How does Walter show that he is a round character in the shift of scenes at the hospital in "The Secret Life of Walter Mitty" by James Thurber?

James Thurber's character Walter Mitty has become an archetypal character for the ineffectual, weak, bumbling, hen-pecked man in America.  As such, he is not a round character, for the only development that takes place in his personality is in his daydreams. In the hospital scene, for instance, Mitty imagines himself as the ingenious, heroic surgeon who "saves the day" and is rewarded for his superiority by being asked to perform a critical operation while the "crave figure of Benbow, who drank... and the the uncertain faces of the two great specialists" must defer to Mitty's genius.  However, once jarred out of this reverie by the mechanic's "Back it up, Mac!"  Mitty meek character returns, "Bee. Yeh."

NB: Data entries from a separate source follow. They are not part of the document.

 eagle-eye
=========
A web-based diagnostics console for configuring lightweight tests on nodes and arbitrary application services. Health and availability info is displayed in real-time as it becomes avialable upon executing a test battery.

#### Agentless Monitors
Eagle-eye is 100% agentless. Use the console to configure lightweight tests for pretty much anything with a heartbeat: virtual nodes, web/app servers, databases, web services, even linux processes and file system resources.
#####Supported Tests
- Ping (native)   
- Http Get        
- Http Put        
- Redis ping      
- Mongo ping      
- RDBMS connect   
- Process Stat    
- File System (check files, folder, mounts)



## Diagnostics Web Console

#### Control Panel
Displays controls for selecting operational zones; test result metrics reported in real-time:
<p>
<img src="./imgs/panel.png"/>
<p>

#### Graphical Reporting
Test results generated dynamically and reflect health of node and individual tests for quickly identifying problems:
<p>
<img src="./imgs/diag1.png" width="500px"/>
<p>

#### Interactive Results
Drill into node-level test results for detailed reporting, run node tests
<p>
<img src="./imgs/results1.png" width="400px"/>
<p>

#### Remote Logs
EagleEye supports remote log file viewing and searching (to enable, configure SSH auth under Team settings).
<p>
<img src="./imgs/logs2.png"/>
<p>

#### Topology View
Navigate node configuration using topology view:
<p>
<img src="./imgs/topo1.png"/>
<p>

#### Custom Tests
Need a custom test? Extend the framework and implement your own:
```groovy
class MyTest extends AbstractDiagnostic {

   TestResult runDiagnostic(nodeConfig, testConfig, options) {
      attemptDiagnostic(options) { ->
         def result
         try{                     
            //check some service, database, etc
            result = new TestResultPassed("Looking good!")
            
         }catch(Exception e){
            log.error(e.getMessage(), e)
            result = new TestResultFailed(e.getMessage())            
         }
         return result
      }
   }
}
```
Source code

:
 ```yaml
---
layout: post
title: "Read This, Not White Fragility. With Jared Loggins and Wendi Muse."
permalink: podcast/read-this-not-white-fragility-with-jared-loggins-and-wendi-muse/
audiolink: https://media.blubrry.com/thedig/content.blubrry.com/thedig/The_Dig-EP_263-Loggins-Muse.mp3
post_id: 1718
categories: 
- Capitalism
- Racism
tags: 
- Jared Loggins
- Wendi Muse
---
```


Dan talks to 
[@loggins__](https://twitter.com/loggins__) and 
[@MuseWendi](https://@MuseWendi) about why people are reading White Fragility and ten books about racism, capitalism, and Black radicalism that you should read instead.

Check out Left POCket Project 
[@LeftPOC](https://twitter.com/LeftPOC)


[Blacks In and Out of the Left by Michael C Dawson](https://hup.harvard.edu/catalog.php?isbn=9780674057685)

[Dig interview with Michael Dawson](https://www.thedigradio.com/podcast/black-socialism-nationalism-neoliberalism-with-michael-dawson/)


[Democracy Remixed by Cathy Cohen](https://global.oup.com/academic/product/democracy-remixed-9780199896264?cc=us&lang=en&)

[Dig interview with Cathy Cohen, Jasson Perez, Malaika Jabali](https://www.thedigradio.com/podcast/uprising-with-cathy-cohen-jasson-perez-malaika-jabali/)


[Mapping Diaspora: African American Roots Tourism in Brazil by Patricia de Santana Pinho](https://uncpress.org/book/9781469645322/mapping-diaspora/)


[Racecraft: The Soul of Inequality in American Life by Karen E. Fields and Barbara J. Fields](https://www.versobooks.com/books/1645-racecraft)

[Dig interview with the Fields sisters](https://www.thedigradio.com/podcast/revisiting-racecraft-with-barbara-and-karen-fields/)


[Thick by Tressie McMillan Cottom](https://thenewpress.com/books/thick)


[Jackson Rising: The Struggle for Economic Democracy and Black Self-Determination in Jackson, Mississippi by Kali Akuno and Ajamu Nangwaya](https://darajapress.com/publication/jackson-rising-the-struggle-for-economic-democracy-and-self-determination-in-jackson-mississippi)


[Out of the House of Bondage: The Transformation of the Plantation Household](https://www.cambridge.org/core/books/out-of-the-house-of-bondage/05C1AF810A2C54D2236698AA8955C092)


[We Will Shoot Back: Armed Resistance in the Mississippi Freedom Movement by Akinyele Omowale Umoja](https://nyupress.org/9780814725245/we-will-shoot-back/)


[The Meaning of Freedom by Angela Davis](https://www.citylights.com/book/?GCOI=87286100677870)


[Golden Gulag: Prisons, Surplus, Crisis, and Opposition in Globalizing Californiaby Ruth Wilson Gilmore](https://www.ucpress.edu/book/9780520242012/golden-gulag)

Later, as he waits for his wife at the hotel in a winged armchair that shields him from view, his wife accosts him angrily,



I've been looking all over this hotel for you....Why do you have to hide in this old chair?  How did you expect me to find you?



Ineffectively, Walter attempts to assert himself:



I was thinking....Does it ever occur to you that I am sometimes thinking?



When Mrs. Mitty simply ignores his feelings by saying that she is going to take his temperature when they arrive home, Walter offers no dissent, proving that he is still submissive and weak. In the end, Mitty again retreats into his daydreams; his final one finds Mitty symbolically in front of a firing squad [his wife] where he is shot down, "Walter Mitty the Undefeated, inscrutable to the last"--the irony cannot be missed here as he is, in reality, defeated and predictable.